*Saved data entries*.
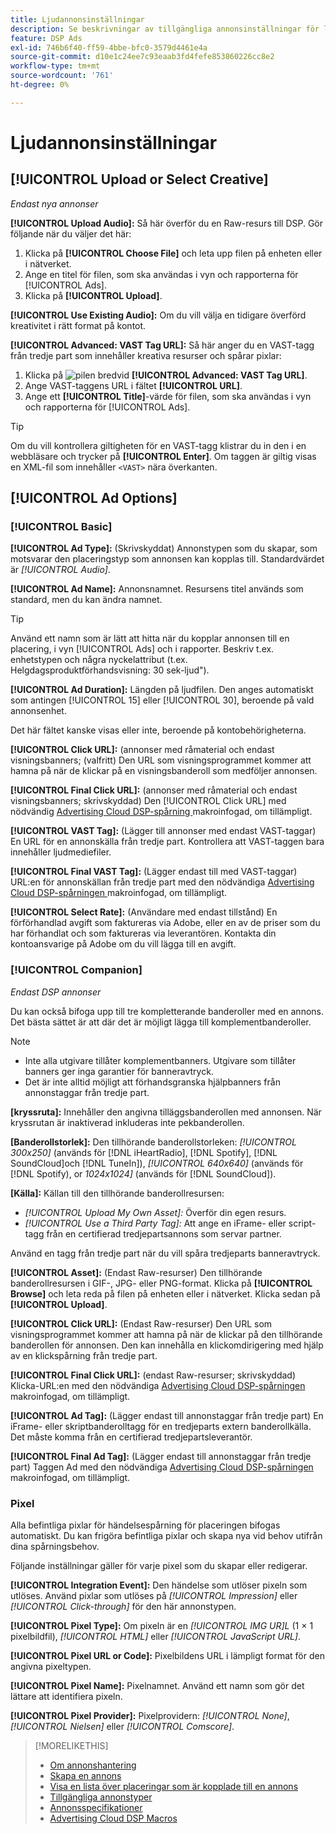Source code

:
```yaml
---
title: Ljudannonsinställningar
description: Se beskrivningar av tillgängliga annonsinställningar för ljudannonser.
feature: DSP Ads
exl-id: 746b6f40-ff59-4bbe-bfc0-3579d4461e4a
source-git-commit: d10e1c24ee7c93eaab3fd4fefe853860226cc8e2
workflow-type: tm+mt
source-wordcount: '761'
ht-degree: 0%

---
```


# Ljudannonsinställningar

## [!UICONTROL Upload or Select Creative]

*Endast nya annonser*

**[!UICONTROL Upload Audio]:** Så här överför du en Raw-resurs till DSP. Gör följande när du väljer det här:

1. Klicka på **[!UICONTROL Choose File]** och leta upp filen på enheten eller i nätverket.
1. Ange en titel för filen, som ska användas i vyn och rapporterna för [!UICONTROL Ads].
1. Klicka på **[!UICONTROL Upload]**.

**[!UICONTROL Use Existing Audio]:** Om du vill välja en tidigare överförd kreativitet i rätt format på kontot.

**[!UICONTROL Advanced: VAST Tag URL]:** Så här anger du en VAST-tagg från tredje part som innehåller kreativa resurser och spårar pixlar:

1. Klicka på ![pilen](/help/dsp/assets/compressed.png) bredvid **[!UICONTROL Advanced: VAST Tag URL]**.
1. Ange VAST-taggens URL i fältet **[!UICONTROL URL]**.
1. Ange ett **[!UICONTROL Title]**-värde för filen, som ska användas i vyn och rapporterna för [!UICONTROL Ads].

>[!TIP]
>
> Om du vill kontrollera giltigheten för en VAST-tagg klistrar du in den i en webbläsare och trycker på **[!UICONTROL Enter]**. Om taggen är giltig visas en XML-fil som innehåller `<VAST>` nära överkanten.

## [!UICONTROL Ad Options]

### [!UICONTROL Basic]

**[!UICONTROL Ad Type]:** (Skrivskyddat) Annonstypen som du skapar, som motsvarar den placeringstyp som annonsen kan kopplas till. Standardvärdet är *[!UICONTROL Audio]*.

**[!UICONTROL Ad Name]:** Annonsnamnet. Resursens titel används som standard, men du kan ändra namnet.

>[!TIP]
>
> Använd ett namn som är lätt att hitta när du kopplar annonsen till en placering, i vyn [!UICONTROL Ads] och i rapporter. Beskriv t.ex. enhetstypen och några nyckelattribut (t.ex. Helgdagsproduktförhandsvisning: 30 sek-ljud&quot;).

**[!UICONTROL Ad Duration]:** Längden på ljudfilen. Den anges automatiskt som antingen [!UICONTROL 15] eller [!UICONTROL 30], beroende på vald annonsenhet.

Det här fältet kanske visas eller inte, beroende på kontobehörigheterna.

**[!UICONTROL Click URL]:** (annonser med råmaterial och endast visningsbanners; (valfritt) Den URL som visningsprogrammet kommer att hamna på när de klickar på en visningsbanderoll som medföljer annonsen.

**[!UICONTROL Final Click URL]:** (annonser med råmaterial och endast visningsbanners; skrivskyddad) Den  [!UICONTROL Click URL] med nödvändig  [Advertising Cloud DSP-spårning ](/help/dsp/campaign-management/macros.md) makroinfogad, om tillämpligt.

**[!UICONTROL VAST Tag]:** (Lägger till annonser med endast VAST-taggar) En URL för en annonskälla från tredje part. Kontrollera att VAST-taggen bara innehåller ljudmediefiler.

**[!UICONTROL Final VAST Tag]:** (Lägger endast till med VAST-taggar) URL:en för annonskällan från tredje part med den nödvändiga  [Advertising Cloud DSP-spårningen ](/help/dsp/campaign-management/macros.md) makroinfogad, om tillämpligt.

**[!UICONTROL Select Rate]:** (Användare med endast tillstånd) En förförhandlad avgift som faktureras via Adobe, eller en av de priser som du har förhandlat och som faktureras via leverantören. Kontakta din kontoansvarige på Adobe om du vill lägga till en avgift.

### [!UICONTROL Companion]

*Endast DSP annonser*

Du kan också bifoga upp till tre kompletterande banderoller med en annons. Det bästa sättet är att där det är möjligt lägga till komplementbanderoller.

>[!NOTE]
>
>* Inte alla utgivare tillåter komplementbanners. Utgivare som tillåter banners ger inga garantier för banneravtryck.
>* Det är inte alltid möjligt att förhandsgranska hjälpbanners från annonstaggar från tredje part.


**\[kryssruta\]:** Innehåller den angivna tilläggsbanderollen med annonsen. När kryssrutan är inaktiverad inkluderas inte pekbanderollen.

**\[Banderollstorlek\]:** Den tillhörande banderollstorleken:  *[!UICONTROL 300x250]* (används för  [!DNL iHeartRadio],  [!DNL Spotify],  [!DNL SoundCloud]och  [!DNL TuneIn]),  *[!UICONTROL 640x640]* (används för  [!DNL Spotify), or *1024x1024]* (används för  [!DNL SoundCloud]).

**\[Källa\]:** Källan till den tillhörande banderollresursen:

* *[!UICONTROL Upload My Own Asset]:* Överför din egen resurs.
* *[!UICONTROL Use a Third Party Tag]:* Att ange en iFrame- eller script-tagg från en certifierad tredjepartsannons som servar partner.

Använd en tagg från tredje part när du vill spåra tredjeparts banneravtryck.

**[!UICONTROL Asset]:** (Endast Raw-resurser) Den tillhörande banderollresursen i GIF-, JPG- eller PNG-format. Klicka på **[!UICONTROL Browse]** och leta reda på filen på enheten eller i nätverket. Klicka sedan på **[!UICONTROL Upload]**.

**[!UICONTROL Click URL]:** (Endast Raw-resurser) Den URL som visningsprogrammet kommer att hamna på när de klickar på den tillhörande banderollen för annonsen. Den kan innehålla en klickomdirigering med hjälp av en klickspårning från tredje part.

**[!UICONTROL Final Click URL]:** (endast Raw-resurser; skrivskyddad) Klicka-URL:en med den nödvändiga  [Advertising Cloud DSP-spårningen ](/help/dsp/campaign-management/macros.md) makroinfogad, om tillämpligt.

**[!UICONTROL Ad Tag]:** (Lägger endast till annonstaggar från tredje part) En iFrame- eller skriptbanderolltagg för en tredjeparts extern banderollkälla. Det måste komma från en certifierad tredjepartsleverantör.

**[!UICONTROL Final Ad Tag]:** (Lägger endast till annonstaggar från tredje part) Taggen Ad med den nödvändiga  [Advertising Cloud DSP-spårningen ](/help/dsp/campaign-management/macros.md) makroinfogad, om tillämpligt.

### Pixel

Alla befintliga pixlar för händelsespårning för placeringen bifogas automatiskt. Du kan frigöra befintliga pixlar och skapa nya vid behov utifrån dina spårningsbehov.

Följande inställningar gäller för varje pixel som du skapar eller redigerar.

**[!UICONTROL Integration Event]:** Den händelse som utlöser pixeln som utlöses. Använd pixlar som utlöses på *[!UICONTROL Impression]* eller *[!UICONTROL Click-through]* för den här annonstypen.

**[!UICONTROL Pixel Type]:** Om pixeln är en  *[!UICONTROL IMG UR]L* (1 × 1 pixelbildfil),  *[!UICONTROL HTML]* eller  *[!UICONTROL JavaScript URL]*.

**[!UICONTROL Pixel URL or Code]:** Pixelbildens URL i lämpligt format för den angivna pixeltypen.

**[!UICONTROL Pixel Name]:** Pixelnamnet. Använd ett namn som gör det lättare att identifiera pixeln.

**[!UICONTROL Pixel Provider]:** Pixelprovidern:  *[!UICONTROL None]*,  *[!UICONTROL Nielsen]* eller  *[!UICONTROL Comscore]*.

>[!MORELIKETHIS]
>
>* [Om annonshantering](ad-about.md)
>* [Skapa en annons](ad-create.md)
>* [Visa en lista över placeringar som är kopplade till en annons](/help/dsp/campaign-management/ads/ad-list-placements.md)
>* [Tillgängliga annonstyper](ad-types.md)
>* [Annonsspecifikationer](/help/dsp/assets/ad-specs.pdf)
>* [Advertising Cloud DSP Macros](/help/dsp/campaign-management/macros.md)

*Exercise goal*. Copy the stretch of the records above that runs from the line with "Det här fältet" through the line with "som medföljer annonsen.". Both end lines belong in the copy, and nothing else does.

*Worked solution*.
Det här fältet kanske visas eller inte, beroende på kontobehörigheterna.

**[!UICONTROL Click URL]:** (annonser med råmaterial och endast visningsbanners; (valfritt) Den URL som visningsprogrammet kommer att hamna på när de klickar på en visningsbanderoll som medföljer annonsen.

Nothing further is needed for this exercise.